(Source texts of formatted documents)
-=-=-=-=-

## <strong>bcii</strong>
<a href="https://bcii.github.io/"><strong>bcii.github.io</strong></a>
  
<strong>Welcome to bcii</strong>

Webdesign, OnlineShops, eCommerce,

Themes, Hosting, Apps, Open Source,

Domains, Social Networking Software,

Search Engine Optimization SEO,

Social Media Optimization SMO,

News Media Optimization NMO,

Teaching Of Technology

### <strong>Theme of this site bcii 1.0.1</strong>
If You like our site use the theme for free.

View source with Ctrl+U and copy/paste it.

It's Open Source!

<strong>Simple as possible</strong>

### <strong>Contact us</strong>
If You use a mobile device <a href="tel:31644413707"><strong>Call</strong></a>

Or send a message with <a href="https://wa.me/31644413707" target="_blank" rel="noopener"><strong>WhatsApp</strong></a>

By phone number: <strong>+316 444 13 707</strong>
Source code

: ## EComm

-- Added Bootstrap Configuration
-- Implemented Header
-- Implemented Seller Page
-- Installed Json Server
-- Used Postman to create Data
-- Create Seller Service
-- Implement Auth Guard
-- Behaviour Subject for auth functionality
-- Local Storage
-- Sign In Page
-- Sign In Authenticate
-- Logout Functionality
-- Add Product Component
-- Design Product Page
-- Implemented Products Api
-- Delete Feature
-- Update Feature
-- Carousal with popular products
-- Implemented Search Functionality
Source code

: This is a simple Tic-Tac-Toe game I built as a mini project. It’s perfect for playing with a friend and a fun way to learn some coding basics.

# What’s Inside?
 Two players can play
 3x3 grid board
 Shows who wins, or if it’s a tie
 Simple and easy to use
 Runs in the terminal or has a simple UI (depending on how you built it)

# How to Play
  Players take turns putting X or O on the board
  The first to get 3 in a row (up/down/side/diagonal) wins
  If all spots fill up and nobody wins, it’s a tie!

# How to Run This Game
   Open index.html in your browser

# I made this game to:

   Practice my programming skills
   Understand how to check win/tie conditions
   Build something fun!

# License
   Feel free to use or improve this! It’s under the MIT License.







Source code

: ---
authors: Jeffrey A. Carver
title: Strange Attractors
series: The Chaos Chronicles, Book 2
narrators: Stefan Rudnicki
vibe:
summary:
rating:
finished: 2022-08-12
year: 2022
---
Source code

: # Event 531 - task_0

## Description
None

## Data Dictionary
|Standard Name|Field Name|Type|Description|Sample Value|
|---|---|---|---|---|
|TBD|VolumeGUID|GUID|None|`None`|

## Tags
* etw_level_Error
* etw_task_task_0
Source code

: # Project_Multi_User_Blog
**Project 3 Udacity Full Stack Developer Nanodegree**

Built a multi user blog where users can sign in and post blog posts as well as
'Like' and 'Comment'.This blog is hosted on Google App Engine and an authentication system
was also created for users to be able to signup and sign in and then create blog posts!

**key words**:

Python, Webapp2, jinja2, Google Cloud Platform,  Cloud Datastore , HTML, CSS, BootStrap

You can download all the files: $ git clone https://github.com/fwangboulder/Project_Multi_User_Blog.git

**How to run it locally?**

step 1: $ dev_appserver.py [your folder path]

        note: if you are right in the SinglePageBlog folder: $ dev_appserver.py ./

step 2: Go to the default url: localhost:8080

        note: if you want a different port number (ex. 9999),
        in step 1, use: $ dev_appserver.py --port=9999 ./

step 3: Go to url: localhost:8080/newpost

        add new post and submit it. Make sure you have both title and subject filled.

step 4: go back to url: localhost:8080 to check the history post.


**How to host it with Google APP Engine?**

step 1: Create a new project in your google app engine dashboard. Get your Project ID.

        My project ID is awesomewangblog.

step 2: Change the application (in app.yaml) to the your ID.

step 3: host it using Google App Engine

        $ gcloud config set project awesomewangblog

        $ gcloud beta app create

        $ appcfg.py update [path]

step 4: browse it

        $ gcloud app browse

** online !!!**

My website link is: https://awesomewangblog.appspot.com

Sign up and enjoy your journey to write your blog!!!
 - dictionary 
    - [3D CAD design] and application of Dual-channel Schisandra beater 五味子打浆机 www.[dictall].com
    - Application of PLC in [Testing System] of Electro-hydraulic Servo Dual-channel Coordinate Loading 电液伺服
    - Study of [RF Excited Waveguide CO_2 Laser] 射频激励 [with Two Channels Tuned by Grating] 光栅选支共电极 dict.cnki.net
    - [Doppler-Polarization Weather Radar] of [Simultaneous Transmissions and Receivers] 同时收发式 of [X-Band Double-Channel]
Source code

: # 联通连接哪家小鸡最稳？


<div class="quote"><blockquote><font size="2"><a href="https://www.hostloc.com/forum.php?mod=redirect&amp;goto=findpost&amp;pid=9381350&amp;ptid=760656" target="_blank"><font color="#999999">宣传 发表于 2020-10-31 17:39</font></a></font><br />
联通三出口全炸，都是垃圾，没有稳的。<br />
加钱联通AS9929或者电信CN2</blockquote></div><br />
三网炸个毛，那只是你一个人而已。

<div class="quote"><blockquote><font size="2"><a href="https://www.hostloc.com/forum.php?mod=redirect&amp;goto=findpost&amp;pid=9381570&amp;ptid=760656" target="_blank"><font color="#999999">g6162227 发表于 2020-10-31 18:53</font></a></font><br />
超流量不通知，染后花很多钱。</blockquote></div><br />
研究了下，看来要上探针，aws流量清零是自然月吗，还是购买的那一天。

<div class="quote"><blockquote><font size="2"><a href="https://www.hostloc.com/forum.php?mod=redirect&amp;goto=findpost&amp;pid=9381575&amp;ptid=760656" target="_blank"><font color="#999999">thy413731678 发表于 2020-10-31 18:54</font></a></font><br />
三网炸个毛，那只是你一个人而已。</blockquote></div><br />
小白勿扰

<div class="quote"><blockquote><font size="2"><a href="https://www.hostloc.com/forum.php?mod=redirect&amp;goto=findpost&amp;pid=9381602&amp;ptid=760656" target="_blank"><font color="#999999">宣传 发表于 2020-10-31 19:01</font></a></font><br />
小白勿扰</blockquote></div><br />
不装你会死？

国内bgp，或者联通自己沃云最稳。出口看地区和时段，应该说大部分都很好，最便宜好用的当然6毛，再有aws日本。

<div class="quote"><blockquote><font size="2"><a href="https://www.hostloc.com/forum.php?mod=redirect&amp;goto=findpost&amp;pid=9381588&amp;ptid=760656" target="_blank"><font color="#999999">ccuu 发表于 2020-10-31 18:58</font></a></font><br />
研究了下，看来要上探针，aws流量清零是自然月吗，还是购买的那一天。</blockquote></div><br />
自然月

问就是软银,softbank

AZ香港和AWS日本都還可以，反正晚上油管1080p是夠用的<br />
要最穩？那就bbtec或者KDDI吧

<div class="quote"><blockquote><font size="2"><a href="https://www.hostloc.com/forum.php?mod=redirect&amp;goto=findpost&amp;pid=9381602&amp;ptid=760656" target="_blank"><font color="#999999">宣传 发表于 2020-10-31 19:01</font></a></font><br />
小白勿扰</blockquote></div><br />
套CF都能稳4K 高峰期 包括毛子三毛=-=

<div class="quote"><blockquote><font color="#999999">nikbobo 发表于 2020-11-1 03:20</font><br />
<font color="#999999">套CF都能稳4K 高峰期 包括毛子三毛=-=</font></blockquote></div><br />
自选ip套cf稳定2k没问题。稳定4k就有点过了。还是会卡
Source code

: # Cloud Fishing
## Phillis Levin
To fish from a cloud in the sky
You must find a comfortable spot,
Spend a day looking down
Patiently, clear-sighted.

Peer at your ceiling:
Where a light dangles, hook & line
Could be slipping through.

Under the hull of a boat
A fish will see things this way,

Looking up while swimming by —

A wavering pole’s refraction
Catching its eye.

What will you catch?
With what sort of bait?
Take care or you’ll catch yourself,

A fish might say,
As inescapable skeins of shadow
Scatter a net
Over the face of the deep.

-=-=-=-=-

DIRECTIONS FOR THIS TASK:
All of the records should be transcribed exactly, with nothing left out.

ANSWER BOX:
## <strong>bcii</strong>
<a href="https://bcii.github.io/"><strong>bcii.github.io</strong></a>
  
<strong>Welcome to bcii</strong>

Webdesign, OnlineShops, eCommerce,

Themes, Hosting, Apps, Open Source,

Domains, Social Networking Software,

Search Engine Optimization SEO,

Social Media Optimization SMO,

News Media Optimization NMO,

Teaching Of Technology

### <strong>Theme of this site bcii 1.0.1</strong>
If You like our site use the theme for free.

View source with Ctrl+U and copy/paste it.

It's Open Source!

<strong>Simple as possible</strong>

### <strong>Contact us</strong>
If You use a mobile device <a href="tel:31644413707"><strong>Call</strong></a>

Or send a message with <a href="https://wa.me/31644413707" target="_blank" rel="noopener"><strong>WhatsApp</strong></a>

By phone number: <strong>+316 444 13 707</strong>
Source code

: ## EComm

-- Added Bootstrap Configuration
-- Implemented Header
-- Implemented Seller Page
-- Installed Json Server
-- Used Postman to create Data
-- Create Seller Service
-- Implement Auth Guard
-- Behaviour Subject for auth functionality
-- Local Storage
-- Sign In Page
-- Sign In Authenticate
-- Logout Functionality
-- Add Product Component
-- Design Product Page
-- Implemented Products Api
-- Delete Feature
-- Update Feature
-- Carousal with popular products
-- Implemented Search Functionality
Source code

: This is a simple Tic-Tac-Toe game I built as a mini project. It’s perfect for playing with a friend and a fun way to learn some coding basics.

# What’s Inside?
 Two players can play
 3x3 grid board
 Shows who wins, or if it’s a tie
 Simple and easy to use
 Runs in the terminal or has a simple UI (depending on how you built it)

# How to Play
  Players take turns putting X or O on the board
  The first to get 3 in a row (up/down/side/diagonal) wins
  If all spots fill up and nobody wins, it’s a tie!

# How to Run This Game
   Open index.html in your browser

# I made this game to:

   Practice my programming skills
   Understand how to check win/tie conditions
   Build something fun!

# License
   Feel free to use or improve this! It’s under the MIT License.







Source code

: ---
authors: Jeffrey A. Carver
title: Strange Attractors
series: The Chaos Chronicles, Book 2
narrators: Stefan Rudnicki
vibe:
summary:
rating:
finished: 2022-08-12
year: 2022
---
Source code

: # Event 531 - task_0

## Description
None

## Data Dictionary
|Standard Name|Field Name|Type|Description|Sample Value|
|---|---|---|---|---|
|TBD|VolumeGUID|GUID|None|`None`|

## Tags
* etw_level_Error
* etw_task_task_0
Source code

: # Project_Multi_User_Blog
**Project 3 Udacity Full Stack Developer Nanodegree**

Built a multi user blog where users can sign in and post blog posts as well as
'Like' and 'Comment'.This blog is hosted on Google App Engine and an authentication system
was also created for users to be able to signup and sign in and then create blog posts!

**key words**:

Python, Webapp2, jinja2, Google Cloud Platform,  Cloud Datastore , HTML, CSS, BootStrap

You can download all the files: $ git clone https://github.com/fwangboulder/Project_Multi_User_Blog.git

**How to run it locally?**

step 1: $ dev_appserver.py [your folder path]

        note: if you are right in the SinglePageBlog folder: $ dev_appserver.py ./

step 2: Go to the default url: localhost:8080

        note: if you want a different port number (ex. 9999),
        in step 1, use: $ dev_appserver.py --port=9999 ./

step 3: Go to url: localhost:8080/newpost

        add new post and submit it. Make sure you have both title and subject filled.

step 4: go back to url: localhost:8080 to check the history post.


**How to host it with Google APP Engine?**

step 1: Create a new project in your google app engine dashboard. Get your Project ID.

        My project ID is awesomewangblog.

step 2: Change the application (in app.yaml) to the your ID.

step 3: host it using Google App Engine

        $ gcloud config set project awesomewangblog

        $ gcloud beta app create

        $ appcfg.py update [path]

step 4: browse it

        $ gcloud app browse

** online !!!**

My website link is: https://awesomewangblog.appspot.com

Sign up and enjoy your journey to write your blog!!!
 - dictionary 
    - [3D CAD design] and application of Dual-channel Schisandra beater 五味子打浆机 www.[dictall].com
    - Application of PLC in [Testing System] of Electro-hydraulic Servo Dual-channel Coordinate Loading 电液伺服
    - Study of [RF Excited Waveguide CO_2 Laser] 射频激励 [with Two Channels Tuned by Grating] 光栅选支共电极 dict.cnki.net
    - [Doppler-Polarization Weather Radar] of [Simultaneous Transmissions and Receivers] 同时收发式 of [X-Band Double-Channel]
Source code

: # 联通连接哪家小鸡最稳？


<div class="quote"><blockquote><font size="2"><a href="https://www.hostloc.com/forum.php?mod=redirect&amp;goto=findpost&amp;pid=9381350&amp;ptid=760656" target="_blank"><font color="#999999">宣传 发表于 2020-10-31 17:39</font></a></font><br />
联通三出口全炸，都是垃圾，没有稳的。<br />
加钱联通AS9929或者电信CN2</blockquote></div><br />
三网炸个毛，那只是你一个人而已。

<div class="quote"><blockquote><font size="2"><a href="https://www.hostloc.com/forum.php?mod=redirect&amp;goto=findpost&amp;pid=9381570&amp;ptid=760656" target="_blank"><font color="#999999">g6162227 发表于 2020-10-31 18:53</font></a></font><br />
超流量不通知，染后花很多钱。</blockquote></div><br />
研究了下，看来要上探针，aws流量清零是自然月吗，还是购买的那一天。

<div class="quote"><blockquote><font size="2"><a href="https://www.hostloc.com/forum.php?mod=redirect&amp;goto=findpost&amp;pid=9381575&amp;ptid=760656" target="_blank"><font color="#999999">thy413731678 发表于 2020-10-31 18:54</font></a></font><br />
三网炸个毛，那只是你一个人而已。</blockquote></div><br />
小白勿扰

<div class="quote"><blockquote><font size="2"><a href="https://www.hostloc.com/forum.php?mod=redirect&amp;goto=findpost&amp;pid=9381602&amp;ptid=760656" target="_blank"><font color="#999999">宣传 发表于 2020-10-31 19:01</font></a></font><br />
小白勿扰</blockquote></div><br />
不装你会死？

国内bgp，或者联通自己沃云最稳。出口看地区和时段，应该说大部分都很好，最便宜好用的当然6毛，再有aws日本。

<div class="quote"><blockquote><font size="2"><a href="https://www.hostloc.com/forum.php?mod=redirect&amp;goto=findpost&amp;pid=9381588&amp;ptid=760656" target="_blank"><font color="#999999">ccuu 发表于 2020-10-31 18:58</font></a></font><br />
研究了下，看来要上探针，aws流量清零是自然月吗，还是购买的那一天。</blockquote></div><br />
自然月

问就是软银,softbank

AZ香港和AWS日本都還可以，反正晚上油管1080p是夠用的<br />
要最穩？那就bbtec或者KDDI吧

<div class="quote"><blockquote><font size="2"><a href="https://www.hostloc.com/forum.php?mod=redirect&amp;goto=findpost&amp;pid=9381602&amp;ptid=760656" target="_blank"><font color="#999999">宣传 发表于 2020-10-31 19:01</font></a></font><br />
小白勿扰</blockquote></div><br />
套CF都能稳4K 高峰期 包括毛子三毛=-=

<div class="quote"><blockquote><font color="#999999">nikbobo 发表于 2020-11-1 03:20</font><br />
<font color="#999999">套CF都能稳4K 高峰期 包括毛子三毛=-=</font></blockquote></div><br />
自选ip套cf稳定2k没问题。稳定4k就有点过了。还是会卡
Source code

: # Cloud Fishing
## Phillis Levin
To fish from a cloud in the sky
You must find a comfortable spot,
Spend a day looking down
Patiently, clear-sighted.

Peer at your ceiling:
Where a light dangles, hook & line
Could be slipping through.

Under the hull of a boat
A fish will see things this way,

Looking up while swimming by —

A wavering pole’s refraction
Catching its eye.

What will you catch?
With what sort of bait?
Take care or you’ll catch yourself,

A fish might say,
As inescapable skeins of shadow
Scatter a net
Over the face of the deep.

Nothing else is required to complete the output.